Given that little history, you can see how criticism of think tanks abounds. Although they often bill themselves as "independent" and media outlets may portray think tank experts as "neutral," that's not always the case. That ties into perhaps the biggest criticism: the funding mechanism for think tanks. The organizations get most of their money through donations by large businesses, major foundations, private individuals and charities, as well as income from consulting and research. They are not required by law to list their donors.
That's a problem if you believe that think tanks often tailor messages to mimic the ideology of donors who demand results. For example, in recent years, conservative billionaires have funneled $120 million to 100 groups and think tanks hoping to discredit climate change science and redefine the political debate as a "wedge issue" for conservative politicians. Campaign-finance reform rules have allowed donors to support political causes like this without breaking the law [source: Goldenberg].
In 2013, weekly magazine The Nation revealed that the positions of the left-leaning Center for American Progress and other Washington think tanks are shaped by the interests of their donors.
"Nowadays, many Washington think tanks effectively serve as unregistered lobbyists for corporate donors, and companies strategically contribute to them just as they hire a PR or lobby shop or make campaign donations," wrote Ken Silverstein in the article.
Moreover, think tanks are not obligated by law to release their financial statements, nor do they have to reveal their donors. As a result, people don't know if a study is impartial [source: Silverstein].
Critics also see a nefarious relationship between corporations and think tanks. For example, the foundation run by Charles and David Koch, billionaires who run the second-largest privately held company in the United States, supports the work of the conservative Heritage Foundation and the centrist Woodrow Wilson International Center for Scholars, among others. The Walton Family Foundation (read: Wal-Mart) funds a variety of conservative think tanks. They also support centrist institutions that have backed President Obama's Affordable Care Act. Why would the conservative foundation lend its support to a pro-Obama think tank? Critics say the group supported a law that would force employers to pay for their employees' health insurance. The reason: The law would have driven up health care costs for Wal-Mart's small business competitors [sources: Wiesenthal, Carp].

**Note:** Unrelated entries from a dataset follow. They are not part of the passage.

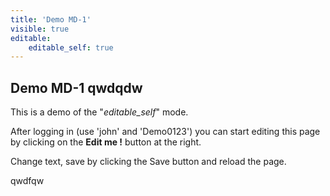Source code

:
 ```yaml
---
title: 'Demo MD-1'
visible: true
editable:
    editable_self: true
---
```


## Demo MD-1 qwdqdw

This is a demo of the "<i>editable_self</i>" mode.

After logging in (use 'john' and 'Demo0123') you can start editing this page by clicking on the <b>Edit me !</b> button at the right.

Change text, save by clicking the Save button and reload the page.

qwdfqw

Still, scholars say that actual "bought and paid for" research is rare, although some think tank researchers are unlikely to publish a study or an essay that infuriates their bosses or major donors. Moreover, the clash of money has often caused some think tanks to self-censor on issues in which they have been vocal about out in the past [source: Troy].
Think tanks are highly influential. As result, we can expect more of them. Moreover, experts say, think tanks will become more political, adding to the intellectual and partisan din coming from government.